▶ Work to complete
In the records below, find the line that contains "password, giving H1;" and the line that contains "For more details". Set down exactly those lines and every line between them, and nothing more.
★ ★ ★ ★
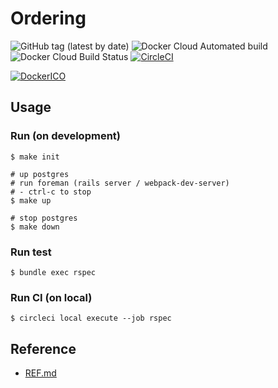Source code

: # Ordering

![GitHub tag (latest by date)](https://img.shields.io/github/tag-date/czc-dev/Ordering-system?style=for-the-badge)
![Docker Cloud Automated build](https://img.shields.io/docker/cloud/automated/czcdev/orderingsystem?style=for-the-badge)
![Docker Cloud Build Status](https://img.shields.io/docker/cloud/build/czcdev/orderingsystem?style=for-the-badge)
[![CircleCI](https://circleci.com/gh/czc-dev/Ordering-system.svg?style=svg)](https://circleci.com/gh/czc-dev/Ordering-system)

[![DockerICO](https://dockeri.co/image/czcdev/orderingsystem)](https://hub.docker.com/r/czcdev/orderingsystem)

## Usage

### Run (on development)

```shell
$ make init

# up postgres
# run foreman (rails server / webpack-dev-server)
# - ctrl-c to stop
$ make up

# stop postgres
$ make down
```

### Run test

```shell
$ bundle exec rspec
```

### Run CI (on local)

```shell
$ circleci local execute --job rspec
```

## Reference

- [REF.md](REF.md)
★ ★ ★ ★
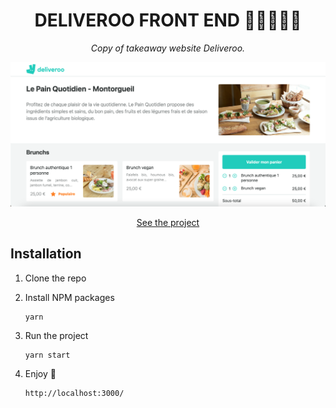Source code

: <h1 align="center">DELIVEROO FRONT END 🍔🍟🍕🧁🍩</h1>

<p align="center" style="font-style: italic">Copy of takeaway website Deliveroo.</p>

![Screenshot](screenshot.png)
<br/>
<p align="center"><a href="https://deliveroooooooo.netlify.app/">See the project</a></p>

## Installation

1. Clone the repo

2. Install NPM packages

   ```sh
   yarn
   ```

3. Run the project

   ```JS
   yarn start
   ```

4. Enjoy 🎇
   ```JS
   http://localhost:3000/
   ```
★ ★ ★ ★
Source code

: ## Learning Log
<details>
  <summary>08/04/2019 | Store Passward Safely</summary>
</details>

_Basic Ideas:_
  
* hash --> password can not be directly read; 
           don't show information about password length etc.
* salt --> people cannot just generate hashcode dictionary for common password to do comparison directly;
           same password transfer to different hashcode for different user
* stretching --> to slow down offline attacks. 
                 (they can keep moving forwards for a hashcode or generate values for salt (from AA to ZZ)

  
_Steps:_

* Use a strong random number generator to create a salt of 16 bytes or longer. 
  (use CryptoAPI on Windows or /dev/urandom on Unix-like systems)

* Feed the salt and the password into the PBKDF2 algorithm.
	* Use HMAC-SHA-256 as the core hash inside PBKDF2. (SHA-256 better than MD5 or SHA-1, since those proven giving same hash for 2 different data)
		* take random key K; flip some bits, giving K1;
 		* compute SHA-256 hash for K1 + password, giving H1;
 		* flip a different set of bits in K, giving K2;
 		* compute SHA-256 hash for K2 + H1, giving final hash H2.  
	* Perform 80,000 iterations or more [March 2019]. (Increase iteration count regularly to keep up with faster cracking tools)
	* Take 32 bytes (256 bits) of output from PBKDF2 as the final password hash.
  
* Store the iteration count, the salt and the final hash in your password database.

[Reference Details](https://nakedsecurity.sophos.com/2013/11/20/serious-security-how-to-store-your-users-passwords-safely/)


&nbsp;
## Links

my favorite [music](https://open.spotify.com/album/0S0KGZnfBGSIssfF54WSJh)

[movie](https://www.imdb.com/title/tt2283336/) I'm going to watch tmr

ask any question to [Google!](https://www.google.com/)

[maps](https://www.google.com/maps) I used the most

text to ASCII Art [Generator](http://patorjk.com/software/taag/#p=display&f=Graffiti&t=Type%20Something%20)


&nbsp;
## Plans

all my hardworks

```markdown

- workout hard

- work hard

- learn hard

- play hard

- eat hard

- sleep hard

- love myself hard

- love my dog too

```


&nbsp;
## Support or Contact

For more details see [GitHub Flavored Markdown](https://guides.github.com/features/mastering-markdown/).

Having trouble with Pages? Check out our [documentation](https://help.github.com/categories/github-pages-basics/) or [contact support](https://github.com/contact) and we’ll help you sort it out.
★ ★ ★ ★
▶ Response to the exercise
 		* compute SHA-256 hash for K1 + password, giving H1;
 		* flip a different set of bits in K, giving K2;
 		* compute SHA-256 hash for K2 + H1, giving final hash H2.  
	* Perform 80,000 iterations or more [March 2019]. (Increase iteration count regularly to keep up with faster cracking tools)
	* Take 32 bytes (256 bits) of output from PBKDF2 as the final password hash.
  
* Store the iteration count, the salt and the final hash in your password database.

[Reference Details](https://nakedsecurity.sophos.com/2013/11/20/serious-security-how-to-store-your-users-passwords-safely/)


&nbsp;
## Links

my favorite [music](https://open.spotify.com/album/0S0KGZnfBGSIssfF54WSJh)

[movie](https://www.imdb.com/title/tt2283336/) I'm going to watch tmr

ask any question to [Google!](https://www.google.com/)

[maps](https://www.google.com/maps) I used the most

text to ASCII Art [Generator](http://patorjk.com/software/taag/#p=display&f=Graffiti&t=Type%20Something%20)


&nbsp;
## Plans

all my hardworks

```markdown

- workout hard

- work hard

- learn hard

- play hard

- eat hard

- sleep hard

- love myself hard

- love my dog too

```


&nbsp;
## Support or Contact

For more details see [GitHub Flavored Markdown](https://guides.github.com/features/mastering-markdown/).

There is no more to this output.